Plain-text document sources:
********
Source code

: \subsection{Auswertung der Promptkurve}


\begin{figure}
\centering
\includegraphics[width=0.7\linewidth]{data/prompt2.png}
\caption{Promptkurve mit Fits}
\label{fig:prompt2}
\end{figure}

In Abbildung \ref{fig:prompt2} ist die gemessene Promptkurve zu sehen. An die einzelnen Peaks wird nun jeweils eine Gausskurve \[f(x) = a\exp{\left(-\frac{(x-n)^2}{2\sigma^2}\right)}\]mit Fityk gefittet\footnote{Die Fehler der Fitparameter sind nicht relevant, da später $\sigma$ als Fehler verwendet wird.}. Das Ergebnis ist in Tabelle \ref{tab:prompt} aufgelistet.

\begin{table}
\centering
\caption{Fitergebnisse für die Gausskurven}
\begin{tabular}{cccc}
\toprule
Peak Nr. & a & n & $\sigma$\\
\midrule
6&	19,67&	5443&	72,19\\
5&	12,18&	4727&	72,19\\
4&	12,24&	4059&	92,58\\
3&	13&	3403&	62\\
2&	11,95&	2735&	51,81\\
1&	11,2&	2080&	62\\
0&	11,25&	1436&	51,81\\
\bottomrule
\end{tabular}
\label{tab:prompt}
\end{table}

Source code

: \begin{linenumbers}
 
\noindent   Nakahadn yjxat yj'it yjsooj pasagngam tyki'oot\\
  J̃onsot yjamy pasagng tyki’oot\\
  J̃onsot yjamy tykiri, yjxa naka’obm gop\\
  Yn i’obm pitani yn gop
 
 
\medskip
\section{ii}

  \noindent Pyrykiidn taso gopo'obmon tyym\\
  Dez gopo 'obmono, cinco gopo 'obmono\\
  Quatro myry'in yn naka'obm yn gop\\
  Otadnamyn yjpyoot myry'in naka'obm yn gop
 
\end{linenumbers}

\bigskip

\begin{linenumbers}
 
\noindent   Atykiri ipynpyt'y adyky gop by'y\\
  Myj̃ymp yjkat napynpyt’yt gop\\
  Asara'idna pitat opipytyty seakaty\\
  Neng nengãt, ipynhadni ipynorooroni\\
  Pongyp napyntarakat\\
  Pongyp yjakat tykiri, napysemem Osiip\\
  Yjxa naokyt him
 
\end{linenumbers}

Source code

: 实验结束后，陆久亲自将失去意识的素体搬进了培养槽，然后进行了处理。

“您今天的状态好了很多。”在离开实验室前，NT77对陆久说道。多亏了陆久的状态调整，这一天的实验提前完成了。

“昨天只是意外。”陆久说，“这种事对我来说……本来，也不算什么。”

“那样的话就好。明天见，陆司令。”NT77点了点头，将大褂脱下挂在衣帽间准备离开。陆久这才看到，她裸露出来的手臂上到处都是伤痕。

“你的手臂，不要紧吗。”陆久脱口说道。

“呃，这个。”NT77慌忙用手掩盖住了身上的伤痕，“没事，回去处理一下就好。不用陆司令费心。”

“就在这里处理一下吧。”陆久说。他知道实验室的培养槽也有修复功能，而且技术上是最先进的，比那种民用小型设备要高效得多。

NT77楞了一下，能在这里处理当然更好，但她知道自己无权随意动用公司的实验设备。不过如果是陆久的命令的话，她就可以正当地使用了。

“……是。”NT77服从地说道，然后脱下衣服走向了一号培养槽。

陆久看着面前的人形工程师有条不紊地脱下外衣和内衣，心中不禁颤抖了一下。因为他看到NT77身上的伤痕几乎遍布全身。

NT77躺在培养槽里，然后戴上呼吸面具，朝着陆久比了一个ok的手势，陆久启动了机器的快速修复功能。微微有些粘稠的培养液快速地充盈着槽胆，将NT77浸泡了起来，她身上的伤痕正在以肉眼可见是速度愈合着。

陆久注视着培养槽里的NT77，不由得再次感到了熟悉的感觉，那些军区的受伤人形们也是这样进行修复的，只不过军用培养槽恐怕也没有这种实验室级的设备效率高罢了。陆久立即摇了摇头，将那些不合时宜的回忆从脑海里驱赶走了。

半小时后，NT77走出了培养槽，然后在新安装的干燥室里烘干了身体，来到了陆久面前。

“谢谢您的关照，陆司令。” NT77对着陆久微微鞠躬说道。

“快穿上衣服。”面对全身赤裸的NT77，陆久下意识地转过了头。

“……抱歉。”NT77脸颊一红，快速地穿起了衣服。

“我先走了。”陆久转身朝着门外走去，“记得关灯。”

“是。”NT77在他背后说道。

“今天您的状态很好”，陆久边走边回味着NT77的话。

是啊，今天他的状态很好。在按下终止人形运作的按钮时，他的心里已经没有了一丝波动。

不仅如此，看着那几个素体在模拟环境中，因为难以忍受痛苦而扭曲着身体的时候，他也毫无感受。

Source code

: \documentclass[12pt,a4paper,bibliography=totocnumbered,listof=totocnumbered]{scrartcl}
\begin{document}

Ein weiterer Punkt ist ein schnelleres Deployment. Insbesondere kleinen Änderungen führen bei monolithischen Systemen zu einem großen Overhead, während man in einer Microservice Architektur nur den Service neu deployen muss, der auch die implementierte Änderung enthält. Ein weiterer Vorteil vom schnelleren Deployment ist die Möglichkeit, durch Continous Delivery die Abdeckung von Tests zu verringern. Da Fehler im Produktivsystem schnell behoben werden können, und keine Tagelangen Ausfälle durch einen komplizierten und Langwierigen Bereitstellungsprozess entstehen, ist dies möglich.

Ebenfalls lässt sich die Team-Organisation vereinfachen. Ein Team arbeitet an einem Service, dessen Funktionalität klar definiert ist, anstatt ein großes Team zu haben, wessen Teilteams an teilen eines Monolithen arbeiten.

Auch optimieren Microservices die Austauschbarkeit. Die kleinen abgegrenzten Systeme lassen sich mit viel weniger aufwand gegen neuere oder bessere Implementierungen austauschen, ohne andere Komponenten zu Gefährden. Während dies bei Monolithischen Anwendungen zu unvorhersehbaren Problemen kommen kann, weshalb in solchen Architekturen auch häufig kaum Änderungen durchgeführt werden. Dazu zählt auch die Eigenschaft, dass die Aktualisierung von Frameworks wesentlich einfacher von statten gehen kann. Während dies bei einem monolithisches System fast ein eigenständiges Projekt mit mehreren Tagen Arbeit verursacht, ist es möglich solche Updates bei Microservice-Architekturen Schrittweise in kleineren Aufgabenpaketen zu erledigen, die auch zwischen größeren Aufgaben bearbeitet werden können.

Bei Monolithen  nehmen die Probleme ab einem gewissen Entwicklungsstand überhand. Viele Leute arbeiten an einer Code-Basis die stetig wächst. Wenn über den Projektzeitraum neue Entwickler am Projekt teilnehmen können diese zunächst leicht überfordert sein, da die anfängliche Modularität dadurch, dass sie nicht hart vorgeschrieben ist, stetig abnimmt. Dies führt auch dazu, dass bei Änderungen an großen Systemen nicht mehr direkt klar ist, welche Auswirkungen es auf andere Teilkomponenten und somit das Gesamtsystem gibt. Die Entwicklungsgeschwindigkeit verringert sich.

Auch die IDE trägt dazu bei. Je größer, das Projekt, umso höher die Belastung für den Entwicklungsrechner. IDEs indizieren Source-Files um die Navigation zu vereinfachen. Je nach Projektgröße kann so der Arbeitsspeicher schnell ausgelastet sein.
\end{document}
********
What you will do - Filter the records down to the lines containing the word "Promptkurve", and copy those.

Solution to the problem -
: \subsection{Auswertung der Promptkurve}
\caption{Promptkurve mit Fits}
In Abbildung \ref{fig:prompt2} ist die gemessene Promptkurve zu sehen. An die einzelnen Peaks wird nun jeweils eine Gausskurve \[f(x) = a\exp{\left(-\frac{(x-n)^2}{2\sigma^2}\right)}\]mit Fityk gefittet\footnote{Die Fehler der Fitparameter sind nicht relevant, da später $\sigma$ als Fehler verwendet wird.}. Das Ergebnis ist in Tabelle \ref{tab:prompt} aufgelistet.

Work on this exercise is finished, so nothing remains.